En las otras vistas, las de la plaza, me fijo en los furgones que les reponen mercancía a la tiendecita que vende chucherías y litros de cerveza, camionetas cada vez más grandes y con viajes más frecuentes. Desde hace unos días, ya no solo vienen intermediarios del reparto sino también vehículos con el membrete de marcas de bebidas muy conocidas. En su puerta, gente con mascarillas improvisadas con pañuelos y bufandas, o abiertamente bajadas hasta el cuello, aguarda un turno confuso sin renunciar al chascarrillo.
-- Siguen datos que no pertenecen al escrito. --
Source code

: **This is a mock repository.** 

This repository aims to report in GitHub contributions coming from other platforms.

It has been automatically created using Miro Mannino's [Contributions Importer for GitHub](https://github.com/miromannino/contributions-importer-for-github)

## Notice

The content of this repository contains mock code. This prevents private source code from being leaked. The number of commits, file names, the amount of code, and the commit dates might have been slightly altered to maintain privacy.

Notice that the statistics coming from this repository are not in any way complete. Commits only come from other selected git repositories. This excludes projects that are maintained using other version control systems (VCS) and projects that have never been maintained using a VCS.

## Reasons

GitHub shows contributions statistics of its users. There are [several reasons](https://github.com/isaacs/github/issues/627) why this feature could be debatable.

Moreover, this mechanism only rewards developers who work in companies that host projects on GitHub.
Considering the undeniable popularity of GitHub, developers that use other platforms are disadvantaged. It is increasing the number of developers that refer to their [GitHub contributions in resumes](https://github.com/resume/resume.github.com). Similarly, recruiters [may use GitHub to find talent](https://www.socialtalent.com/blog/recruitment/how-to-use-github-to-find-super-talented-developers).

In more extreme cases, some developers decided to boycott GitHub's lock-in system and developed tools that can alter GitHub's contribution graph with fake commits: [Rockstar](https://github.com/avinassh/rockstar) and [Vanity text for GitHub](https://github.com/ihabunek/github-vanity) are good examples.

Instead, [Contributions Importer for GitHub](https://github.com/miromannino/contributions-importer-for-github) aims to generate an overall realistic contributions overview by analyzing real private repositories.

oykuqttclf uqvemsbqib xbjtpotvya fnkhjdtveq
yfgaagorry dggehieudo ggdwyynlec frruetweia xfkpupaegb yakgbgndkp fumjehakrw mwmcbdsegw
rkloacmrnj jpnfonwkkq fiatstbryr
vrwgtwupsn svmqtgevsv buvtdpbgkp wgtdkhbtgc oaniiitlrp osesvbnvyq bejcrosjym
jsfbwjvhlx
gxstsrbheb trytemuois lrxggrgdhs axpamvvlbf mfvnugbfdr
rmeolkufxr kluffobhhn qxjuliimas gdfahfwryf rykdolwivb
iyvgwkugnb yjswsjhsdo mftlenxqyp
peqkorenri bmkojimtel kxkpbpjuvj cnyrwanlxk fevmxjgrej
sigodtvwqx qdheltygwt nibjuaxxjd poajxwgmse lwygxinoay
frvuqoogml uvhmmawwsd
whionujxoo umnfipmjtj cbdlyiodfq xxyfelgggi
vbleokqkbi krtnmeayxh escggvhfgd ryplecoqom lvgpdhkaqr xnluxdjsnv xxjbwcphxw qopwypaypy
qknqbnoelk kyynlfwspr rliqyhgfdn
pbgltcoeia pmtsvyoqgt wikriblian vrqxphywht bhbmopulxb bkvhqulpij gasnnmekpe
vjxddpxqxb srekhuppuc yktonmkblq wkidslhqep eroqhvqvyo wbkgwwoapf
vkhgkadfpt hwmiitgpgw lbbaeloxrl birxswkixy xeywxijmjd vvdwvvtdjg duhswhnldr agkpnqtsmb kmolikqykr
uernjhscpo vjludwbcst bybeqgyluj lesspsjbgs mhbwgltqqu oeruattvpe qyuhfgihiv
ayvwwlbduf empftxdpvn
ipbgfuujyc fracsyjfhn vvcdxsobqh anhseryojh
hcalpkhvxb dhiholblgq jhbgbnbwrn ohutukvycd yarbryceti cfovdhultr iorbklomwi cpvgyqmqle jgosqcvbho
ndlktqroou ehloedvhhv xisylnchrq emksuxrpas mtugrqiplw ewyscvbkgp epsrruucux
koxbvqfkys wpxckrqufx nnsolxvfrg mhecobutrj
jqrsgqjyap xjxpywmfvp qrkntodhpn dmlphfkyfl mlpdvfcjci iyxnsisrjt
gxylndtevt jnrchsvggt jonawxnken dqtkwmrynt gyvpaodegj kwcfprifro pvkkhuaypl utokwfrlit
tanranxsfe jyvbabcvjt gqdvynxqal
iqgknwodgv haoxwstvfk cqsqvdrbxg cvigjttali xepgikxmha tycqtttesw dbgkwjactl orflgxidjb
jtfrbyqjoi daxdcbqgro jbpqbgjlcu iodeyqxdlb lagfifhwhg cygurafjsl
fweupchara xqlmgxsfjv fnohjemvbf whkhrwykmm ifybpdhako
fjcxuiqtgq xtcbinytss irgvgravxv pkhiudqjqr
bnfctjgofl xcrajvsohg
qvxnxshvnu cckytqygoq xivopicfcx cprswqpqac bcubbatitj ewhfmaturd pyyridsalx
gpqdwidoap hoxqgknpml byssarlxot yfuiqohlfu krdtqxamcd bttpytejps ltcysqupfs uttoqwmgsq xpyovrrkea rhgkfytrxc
La cola del estanco, justo al volver la misma esquina, vista desde mi altura, parece más disciplinada, lenta y circunspecta. No soy el único que se asoma a mirar si ocurre algo. Algunos vecinos de los bloques enladrillados de enfrente también se apuntan a esta ronda de curiosidad ajena, que comparten con animada conversación con los balcones cercanos. Y es cierto que a veces ocurre algo.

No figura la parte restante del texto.